INTERPOL ARREST ALERT DRAWS FLAK
Groups accuse world police agency of allowing regimes to use it to capture dissidents
THE red notice, the bestknown weapon in the arsenal of Interpol in snaring criminals, still risks being misused by authoritarian regimes despite an overhaul of the controversial system.
The red notices are issued by the international police organisation to authorities worldwide asking for the arrest of individuals pending their extradition to the member state.
But rights groups have repeatedly complained that the system has been abused by governments to nab dissidents, as well as dangerous criminals.
Russia, China and also Turkey, which stepped up a crackdown on wanted fugitives in the wake of the 2016 failed coup bid against President Recep Tayyip Erdogan, are regarded as the most egregious abusers of the red notice.
But they are now being joined by a growing number of autocratically-ruled Latin American and Middle Eastern states.
“There isn’t detailed public information around which states issue the most politically-motivated or abusive Red Notices,” complained Alex Mik, campaigns and networks director of non-governmental organisation Fair Trials.
“As well as Russia, China and Turkey, we’ve seen examples from Egypt, Azerbaijan, United Arab Emirates, Venezuela, Iran, Indonesia, Bahrain and more.”
After persecution and torture in Egypt, Sayed Abdellatif fled his home country and sought asylum in Australia in 2012.
But he was detained on the basis of an Interpol red notice issued by Interpol at Cairo’s request and spent five years in a refugee detention centre before the warrant was lifted.
Footballer Hakeem al-Araibi, who was granted refugee status and residency in Australia in 2017 after fleeing his native Bahrain, was arrested while on honeymoon in Thailand in November on an Interpol notice.
Turkish-German writer Dogan Akhanli was unable to leave Spain for months in 2017 after being arrested on the basis of a red notice issued by Turkey.
From late 2014, Interpol Secretary-General Juergen Stock launched a reform imposing new controls aimed at better ensuring the system was not abused by member states.
It also reviewed the working of its Commission for the Control of Interpol’s Files (CCF), which allows the examination and contestation of red notices.
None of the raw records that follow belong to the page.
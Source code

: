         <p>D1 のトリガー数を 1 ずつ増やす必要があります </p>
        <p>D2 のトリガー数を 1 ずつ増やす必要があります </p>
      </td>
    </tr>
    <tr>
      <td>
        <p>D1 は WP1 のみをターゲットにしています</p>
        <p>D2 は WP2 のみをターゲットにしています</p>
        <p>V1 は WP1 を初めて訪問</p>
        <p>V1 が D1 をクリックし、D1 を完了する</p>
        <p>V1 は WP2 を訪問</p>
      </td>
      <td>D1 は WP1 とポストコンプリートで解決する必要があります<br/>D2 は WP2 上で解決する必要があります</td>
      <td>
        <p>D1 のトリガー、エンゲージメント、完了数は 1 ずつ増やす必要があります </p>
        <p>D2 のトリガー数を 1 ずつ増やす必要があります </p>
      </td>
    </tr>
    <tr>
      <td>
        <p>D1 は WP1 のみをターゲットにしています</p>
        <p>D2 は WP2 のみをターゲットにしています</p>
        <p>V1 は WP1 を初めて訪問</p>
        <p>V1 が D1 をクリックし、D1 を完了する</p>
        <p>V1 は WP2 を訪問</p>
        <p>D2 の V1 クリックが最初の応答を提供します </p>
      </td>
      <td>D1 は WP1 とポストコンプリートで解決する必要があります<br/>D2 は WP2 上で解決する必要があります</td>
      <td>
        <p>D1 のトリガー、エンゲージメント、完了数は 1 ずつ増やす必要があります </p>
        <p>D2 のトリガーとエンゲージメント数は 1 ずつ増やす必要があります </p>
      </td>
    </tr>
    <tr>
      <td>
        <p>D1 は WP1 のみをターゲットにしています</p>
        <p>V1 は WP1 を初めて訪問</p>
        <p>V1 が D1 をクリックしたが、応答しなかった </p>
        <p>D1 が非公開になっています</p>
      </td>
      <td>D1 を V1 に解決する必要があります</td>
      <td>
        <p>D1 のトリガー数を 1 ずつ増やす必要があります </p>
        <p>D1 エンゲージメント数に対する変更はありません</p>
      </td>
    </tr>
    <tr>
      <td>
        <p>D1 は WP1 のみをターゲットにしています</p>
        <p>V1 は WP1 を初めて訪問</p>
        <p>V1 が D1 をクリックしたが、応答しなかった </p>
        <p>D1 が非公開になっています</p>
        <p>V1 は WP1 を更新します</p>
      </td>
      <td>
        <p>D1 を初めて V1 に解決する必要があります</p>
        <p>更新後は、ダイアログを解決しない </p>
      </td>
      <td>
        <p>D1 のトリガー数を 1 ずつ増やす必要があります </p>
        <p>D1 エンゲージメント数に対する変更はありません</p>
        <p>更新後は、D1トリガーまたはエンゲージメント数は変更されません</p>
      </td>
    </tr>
Financier Bill Browder, once a key investor in Russia who has hounded the Kremlin since the death in a Moscow prison of his lawyer Sergei Magnitsky in 2009, has been the target of repeated notices and even called a bestselling book about his experience Red Notice.
Stock defended the system, saying that “the review of notices and diffusions is done based on the information available at the time the request is made”.
Alain Bauer, professor of criminology at France’s National Conservatory of Arts and Crafts, said greater and faster oversight was needed. But he argued that completely ending the controversies is a near impossible task.
“Otherwise you will end up destroying what the whole machine was set up for in the first place.
“Interpol is an institution for transmitting information. And there are also true criminals in dictatorships.”
Stock insisted that Interpol is not “blind to the realities of shifting geopolitical situations. It was created because of them”.
“It is precisely our efforts in supporting international police cooperation, especially where diplomatic relations do not exist, or when armed conflicts rage, which makes Interpol a vital part of global security.”